Very young opossums stay in the female's pouch, but, when older, cling to her back or remain close by. Anyone trapping during the breeding seasons should check for young that may have fallen off or been left behind. Either delay trapping until young are independent enough to be trapped or ensure the entire litter can be removed.

For assistance in resolving human-wildlife conflicts involving opossums contact a licensed wildlife control operator in your area.

Laws and regulations to be aware of

Regulations for Massachusetts

Relocation of Wildlife

No person shall transport any fish or wildlife species in Massachusetts. 

Exceptions to transporting and liberating wildlife in Massachusetts include: (a) Permitted Massachusetts wildlife rehabilitators may transport within Massachusetts and liberate rehabilitated wildlife; (b) a permitted Massachusetts problem animal control agent may liberate problem animals at the site of capture, or may transport within Massachusetts such animals to a licensed wildlife rehabilitator or for the purposes of euthanasia.

Killing of Wildlife by Owner or Tenant of Land

Under Mass.General Law 131, Section 37, a property owner or tenant of land may hunt or take by other means, except by poison or snare, any mammal which he finds damaging his property, provided that such killing is not contrary to any federal law or regulation.  Animals killed under this law, must be reported to authorities within 24 hours.

Trap Types Restricted in Massachusetts

A person shall not use, set, place, maintain, manufacture or possess any trap for the purpose of capturing furbearing mammals, except for common type mouse and rat traps, nets, and box or cage type traps, as otherwise permitted by law. A box or cage type trap is one that confines the whole animal without grasping any part of the animal, including Hancock or Bailey's type live trap for beavers. Other than nets and common type mouse or rat traps, traps designed to capture and hold a furbearing mammal by gripping the mammal's body, or body part are prohibited, including steel jaw leghold traps, padded leghold traps, and snares.

Legal, Regulated Trapping

The use of legal, regulated, trapping by licensed trappers can be useful for reducing local wildlife populations and can help reduce nuisance problems in Massachusetts.
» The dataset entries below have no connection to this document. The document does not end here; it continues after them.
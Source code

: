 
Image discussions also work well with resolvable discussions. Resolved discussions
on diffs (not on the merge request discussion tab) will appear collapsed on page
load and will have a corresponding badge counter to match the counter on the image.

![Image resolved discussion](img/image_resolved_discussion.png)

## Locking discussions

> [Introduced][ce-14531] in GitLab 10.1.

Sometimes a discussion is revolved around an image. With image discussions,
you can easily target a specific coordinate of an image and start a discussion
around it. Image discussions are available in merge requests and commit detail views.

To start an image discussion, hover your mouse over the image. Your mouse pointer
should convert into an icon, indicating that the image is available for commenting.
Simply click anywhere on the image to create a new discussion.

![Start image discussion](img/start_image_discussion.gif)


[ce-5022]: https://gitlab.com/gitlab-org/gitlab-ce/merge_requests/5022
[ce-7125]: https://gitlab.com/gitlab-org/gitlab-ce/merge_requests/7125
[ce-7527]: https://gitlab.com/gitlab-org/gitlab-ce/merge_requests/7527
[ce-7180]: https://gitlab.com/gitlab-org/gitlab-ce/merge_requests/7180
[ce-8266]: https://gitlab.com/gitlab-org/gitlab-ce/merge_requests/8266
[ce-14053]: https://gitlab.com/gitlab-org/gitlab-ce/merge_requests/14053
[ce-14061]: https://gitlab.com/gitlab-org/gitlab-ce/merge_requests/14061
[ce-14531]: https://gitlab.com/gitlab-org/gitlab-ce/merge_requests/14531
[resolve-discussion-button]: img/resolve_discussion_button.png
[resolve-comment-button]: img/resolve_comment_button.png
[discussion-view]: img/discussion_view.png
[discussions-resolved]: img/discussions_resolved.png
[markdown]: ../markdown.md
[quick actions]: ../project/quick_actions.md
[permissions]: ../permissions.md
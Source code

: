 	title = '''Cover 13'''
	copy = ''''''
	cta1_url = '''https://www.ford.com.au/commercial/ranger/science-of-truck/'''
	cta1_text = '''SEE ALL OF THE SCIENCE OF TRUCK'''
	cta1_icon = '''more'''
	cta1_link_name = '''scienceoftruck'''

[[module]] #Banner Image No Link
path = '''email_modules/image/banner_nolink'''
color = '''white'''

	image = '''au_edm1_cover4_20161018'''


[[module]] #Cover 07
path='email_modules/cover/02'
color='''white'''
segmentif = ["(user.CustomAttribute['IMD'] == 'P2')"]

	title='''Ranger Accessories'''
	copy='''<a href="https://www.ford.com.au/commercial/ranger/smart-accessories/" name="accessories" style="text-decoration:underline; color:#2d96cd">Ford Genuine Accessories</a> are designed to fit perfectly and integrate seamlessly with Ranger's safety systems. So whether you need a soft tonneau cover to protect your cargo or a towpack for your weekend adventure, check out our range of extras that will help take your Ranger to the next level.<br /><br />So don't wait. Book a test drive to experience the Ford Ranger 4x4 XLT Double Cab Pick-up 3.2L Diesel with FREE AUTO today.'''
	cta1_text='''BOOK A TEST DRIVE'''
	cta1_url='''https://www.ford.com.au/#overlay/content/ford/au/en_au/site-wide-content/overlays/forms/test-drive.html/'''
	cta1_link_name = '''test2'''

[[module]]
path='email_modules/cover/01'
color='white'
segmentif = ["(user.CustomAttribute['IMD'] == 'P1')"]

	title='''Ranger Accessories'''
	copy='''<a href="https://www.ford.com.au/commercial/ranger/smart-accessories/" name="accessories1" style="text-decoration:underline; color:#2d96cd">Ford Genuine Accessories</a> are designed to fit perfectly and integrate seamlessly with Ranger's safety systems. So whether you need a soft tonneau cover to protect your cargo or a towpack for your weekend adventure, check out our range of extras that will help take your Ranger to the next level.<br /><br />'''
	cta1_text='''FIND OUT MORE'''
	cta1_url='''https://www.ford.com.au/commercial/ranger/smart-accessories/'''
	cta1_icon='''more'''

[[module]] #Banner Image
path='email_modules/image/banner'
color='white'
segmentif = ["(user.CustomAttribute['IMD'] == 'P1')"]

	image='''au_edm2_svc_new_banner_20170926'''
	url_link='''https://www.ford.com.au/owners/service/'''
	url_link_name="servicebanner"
While we attempt to provide guidance about state and federal regulations pertaining to specific species and control techniques, we do not provide information about local jurisdictions (city, town, county, etc.) where regulations may be more restrictive, especially as it applies to discharge of firearms, transport of animals or use of trapping equipment. Contact your local city or county government to inquire further. No guarantee is made that information (or lack of information) associated with a species or control technique is completely accurate or current. You should become familiar with federal, state and local laws before beginning any wildlife control activities.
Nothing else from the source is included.